REGGIO EMILIA – Oggi un correggese di 74 anni celebra il 50° anniversario di una giornata speciale per sé e per lo sport italiano: è Pasqualino Abeti, che il 21 luglio del ’72 fece parte del quartetto di velocisti che stabilì il primato mondiale nella 4X200. “Ci penso da due o tre giorni e mi commuovo – le sue parole – Sono felice, ma anche triste per Pietro, un amico”.
Pasqualino, Luigi e Franco non si sono ancora sentiti per ricordare assieme il 21 luglio di 50 anni fa. Manca Pietro, i moschettieri non sono più al completo, e così ognuno di loro preferisce tornare alla pista di Barletta da solo, con i propri pensieri. Il correggese del gruppo lo fa assieme a noi con sullo sfondo quel colore che lo rimanda alla terra rossa.
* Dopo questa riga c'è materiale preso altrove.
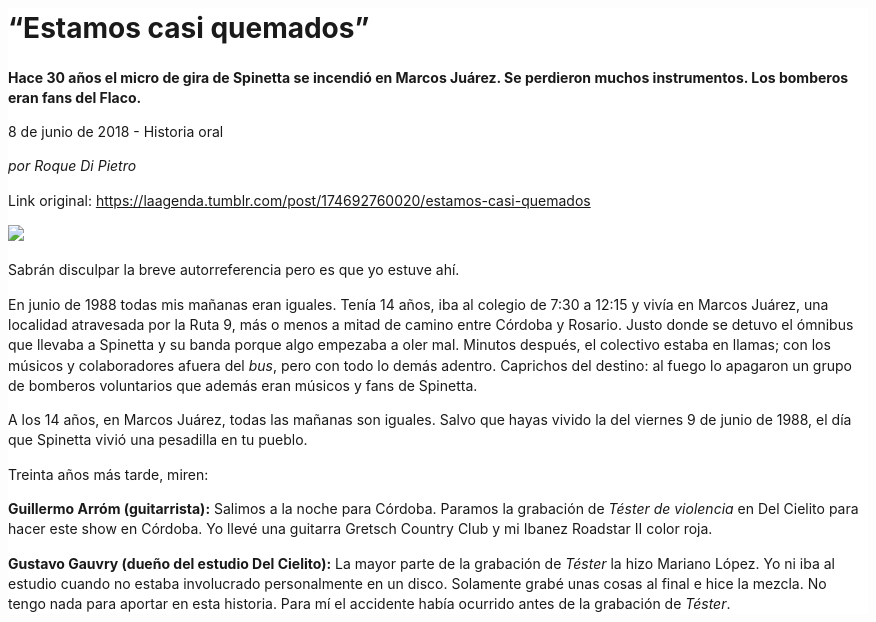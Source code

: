 # “Estamos casi quemados”

**Hace
30 años el micro de gira de Spinetta se incendió en Marcos Juárez. Se perdieron muchos instrumentos. Los bomberos eran fans del Flaco.**

8 de junio de 2018 - Historia oral

_por Roque Di Pietro_

Link original: https://laagenda.tumblr.com/post/174692760020/estamos-casi-quemados

![](https://64.media.tumblr.com/df154798147b32e5fca06c5dc9ea34ba/tumblr_inline_pa13uiyvK51t6q87u_500.jpg)

Sabrán
disculpar la breve autorreferencia pero es que yo estuve ahí. 


En
junio de 1988 todas mis mañanas eran iguales. Tenía 14 años, iba
al colegio de 7:30 a 12:15 y vivía en Marcos Juárez, una localidad
atravesada por la Ruta 9, más o menos a mitad de camino entre
Córdoba y Rosario. Justo donde se detuvo el ómnibus que llevaba a
Spinetta y su banda porque algo empezaba a oler mal. Minutos después,
el colectivo estaba en llamas; con los músicos y colaboradores
afuera del *bus*, pero con todo lo demás adentro. Caprichos del
destino: al fuego lo apagaron un grupo de bomberos voluntarios que
además eran músicos y fans de Spinetta. 


A
los 14 años, en Marcos Juárez, todas las mañanas son iguales.
Salvo que hayas vivido la del viernes 9 de junio de 1988, el día que
Spinetta vivió una pesadilla en tu pueblo. 


Treinta
años más tarde, miren:

  


**Guillermo
Arróm (guitarrista):** Salimos a la noche para Córdoba. Paramos
la grabación de *Téster de violencia* en Del Cielito para
hacer este show en Córdoba. Yo llevé una guitarra Gretsch Country
Club y mi Ibanez Roadstar II color roja.

**Gustavo
Gauvry (dueño del estudio Del Cielito):** La mayor parte de la
grabación de *Téster* la hizo Mariano López. Yo ni iba al
estudio cuando no estaba involucrado personalmente en un disco.
Solamente grabé unas cosas al final e hice la mezcla. No tengo nada
para aportar en esta historia. Para mí el accidente había ocurrido
antes de la grabación de *Téster*.  

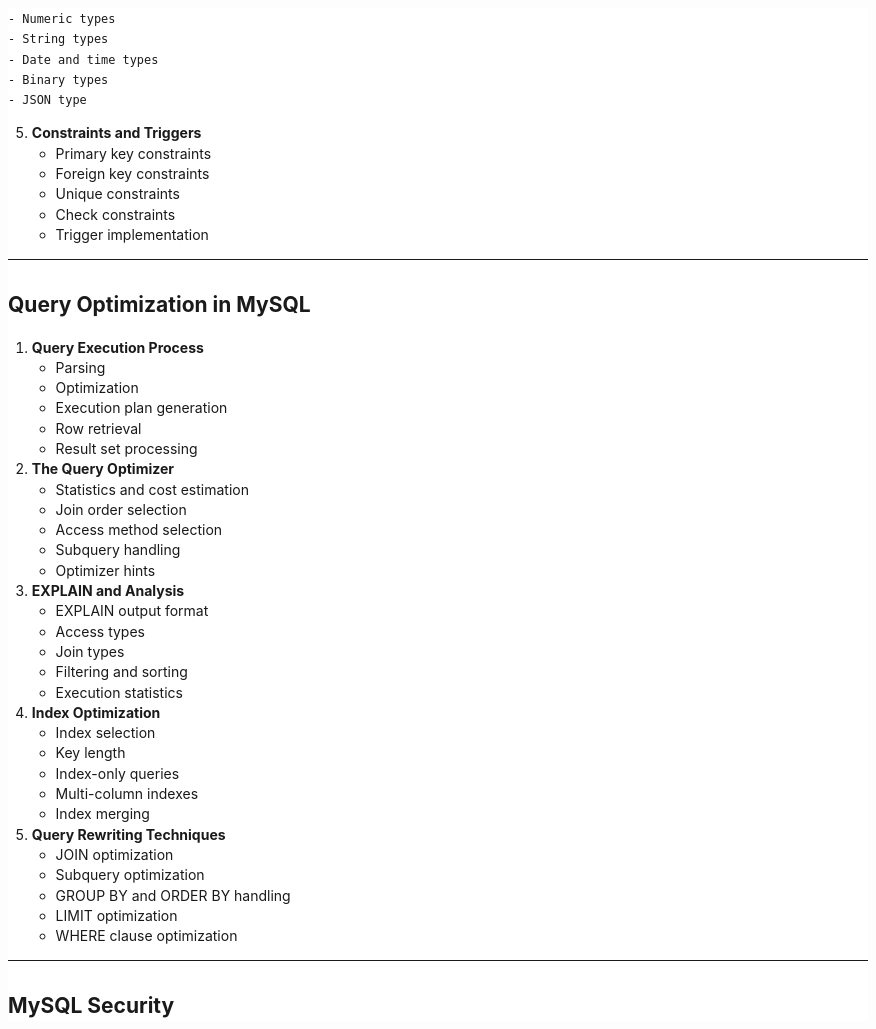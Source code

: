     - Numeric types
    - String types
    - Date and time types
    - Binary types
    - JSON type
5. **Constraints and Triggers**
    - Primary key constraints
    - Foreign key constraints
    - Unique constraints
    - Check constraints
    - Trigger implementation

---

## Query Optimization in MySQL

1. **Query Execution Process**
    - Parsing
    - Optimization
    - Execution plan generation
    - Row retrieval
    - Result set processing
2. **The Query Optimizer**
    - Statistics and cost estimation
    - Join order selection
    - Access method selection
    - Subquery handling
    - Optimizer hints
3. **EXPLAIN and Analysis**
    - EXPLAIN output format
    - Access types
    - Join types
    - Filtering and sorting
    - Execution statistics
4. **Index Optimization**
    - Index selection
    - Key length
    - Index-only queries
    - Multi-column indexes
    - Index merging
5. **Query Rewriting Techniques**
    - JOIN optimization
    - Subquery optimization
    - GROUP BY and ORDER BY handling
    - LIMIT optimization
    - WHERE clause optimization

---

## MySQL Security
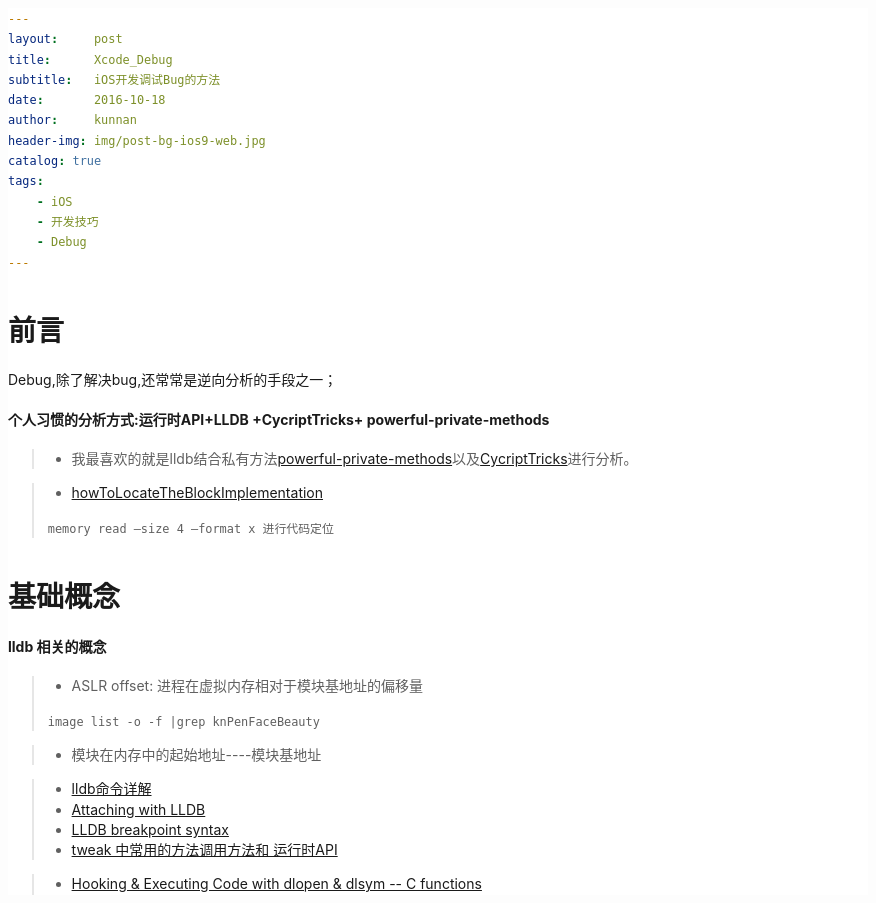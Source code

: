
 ```yaml
---
layout:     post
title:      Xcode_Debug
subtitle:   iOS开发调试Bug的方法
date:       2016-10-18
author:     kunnan
header-img: img/post-bg-ios9-web.jpg
catalog: true
tags:
    - iOS
    - 开发技巧
    - Debug
---
```



# 前言

Debug,除了解决bug,还常常是逆向分析的手段之一；

#### 个人习惯的分析方式:运行时API+LLDB +CycriptTricks+ powerful-private-methods

>* 我最喜欢的就是lldb结合私有方法[powerful-private-methods](https://kunnan.github.io/2018/04/20/CycriptTricks/)以及[CycriptTricks](https://zhangkn.github.io/2017/12/CycriptTricks/)进行分析。

>* [howToLocateTheBlockImplementation](https://zhangkn.github.io/2018/04/howToLocateTheBlockImplementation/)
>```
>memory read –size 4 –format x 进行代码定位
>```


# 基础概念

#### lldb 相关的概念

>* ASLR offset: 进程在虚拟内存相对于模块基地址的偏移量
>```
>image list -o -f |grep knPenFaceBeauty
>```

>* 模块在内存中的起始地址----模块基地址

>* [lldb命令详解](https://segmentfault.com/a/1190000012309948)
>* [Attaching with LLDB](https://segmentfault.com/a/1190000012175091)
>* [LLDB breakpoint syntax](https://segmentfault.com/a/1190000012134819)
>* [tweak 中常用的方法调用方法和 运行时API
](https://segmentfault.com/a/1190000011694026)

>* [Hooking & Executing Code with dlopen & dlsym -- C functions](https://segmentfault.com/a/1190000011673505)
>
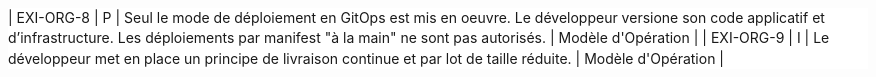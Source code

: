 | EXI-ORG-8   | P    | Seul le mode de déploiement en GitOps est mis en oeuvre. Le développeur versione son code applicatif et d’infrastructure. Les déploiements par manifest "à la main" ne sont pas autorisés.                                                                                                                                                                                                                                                                                                                                                                                                                                                                                                                                                                                                                                                                                                                                                                                                                                                                                                                                                                                                                                                                                                                                                                                                                                                                                                                                                                                                                                                                                                                                                                                                                                                                                                                                                                                                                                                                                                                                                                                                                                                                                                                                                                                                                                                                                                                                                                                                                                                                                                                                                                                                                                                                                 | Modèle d'Opération                                  |
| EXI-ORG-9   | I    | Le développeur met en place un principe de livraison continue et par lot de taille réduite.                                                                                                                                                                                                                                                                                                                                                                                                                                                                                                                                                                                                                                                                                                                                                                                                                                                                                                                                                                                                                                                                                                                                                                                                                                                                                                                                                                                                                                                                                                                                                                                                                                                                                                                                                                                                                                                                                                                                                                                                                                                                                                                                                                                                                                                                                                                                                                                                                                                                                                                                                                                                                                                                                                                                                                                | Modèle d'Opération                                  |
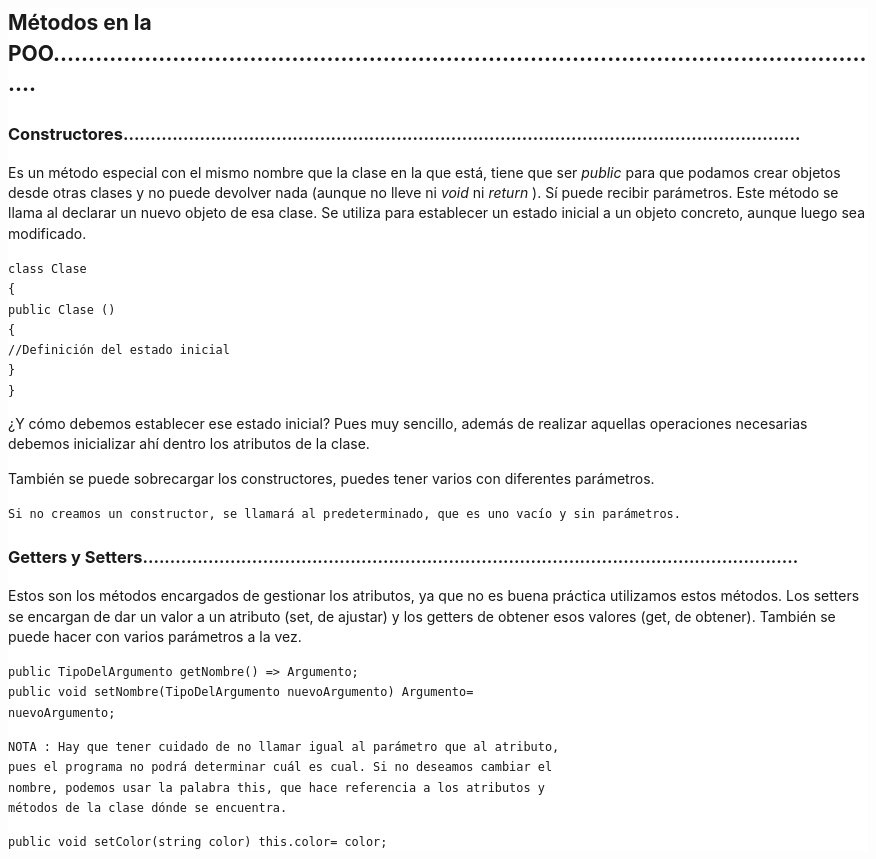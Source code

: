 
## Métodos en la POO........................................................................................................................

### Constructores............................................................................................................................

Es un método especial con el mismo nombre que la clase en la que está, tiene que ser _public_
para que podamos crear objetos desde otras clases y no puede devolver nada (aunque no lleve ni
_void_ ni _return_ ). Sí puede recibir parámetros. Este método se llama al declarar un nuevo objeto
de esa clase. Se utiliza para establecer un estado inicial a un objeto concreto, aunque luego sea
modificado.

```
class Clase
{
public Clase ()
{
//Definición del estado inicial
}
}
```
¿Y cómo debemos establecer ese estado inicial? Pues muy sencillo, además de realizar aquellas
operaciones necesarias debemos inicializar ahí dentro los atributos de la clase.

También se puede sobrecargar los constructores, puedes tener varios con diferentes
parámetros.

```
Si no creamos un constructor, se llamará al predeterminado, que es uno vacío y sin parámetros.
```
### Getters y Setters........................................................................................................................

Estos son los métodos encargados de gestionar los atributos, ya que no es buena práctica
utilizamos estos métodos. Los setters se encargan de dar un valor a un atributo (set, de ajustar) y
los getters de obtener esos valores (get, de obtener). También se puede hacer con varios
parámetros a la vez.

```
public TipoDelArgumento getNombre() => Argumento;
public void setNombre(TipoDelArgumento nuevoArgumento) Argumento=
nuevoArgumento;
```
```
NOTA : Hay que tener cuidado de no llamar igual al parámetro que al atributo,
pues el programa no podrá determinar cuál es cual. Si no deseamos cambiar el
nombre, podemos usar la palabra this, que hace referencia a los atributos y
métodos de la clase dónde se encuentra.
```
```
public void setColor(string color) this.color= color;
```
Polvere che con la pioggia diventava melma, ma che soddisfazione quei traguardi. Abeti, Benedetti, Ossola, Mennea: 21 luglio 1972, piena preparazione per le Olimpiadi, primato mondiale della staffetta 4X200 con 1’21”5. “Abbiamo fatto i cambi come li si fa con la 4X100 – ha spiegato Abeti – significa rischiare di rompersi l’osso del collo, ma ci credevamo; non c’era internet, abbiamo avuto conferma del primato il giorno dopo”.
Abeti, nove titoli di campione italiano e 30 presenze in nazionale, oggi è preparatore atletico e, ebbene sì, da velocista fa l’elogio della lentezza, della calma che può esserci nella testa, nel cuore e nelle gambe in 10 secondi e che fa la differenza tra un atleta e un campione. Quella mitezza nel mettersi alla prova che non c’è più e che consentiva anche il fallimento, con riferimento a Jacobs passato dalle stelle alle stalle in un’estate e che Abeti difende. “Cento metri sono lunghissimi, non sono pronti via e arrivo: sono scatto, progressione, tenere la progressione. Bisogna respirare davvero la disciplina”.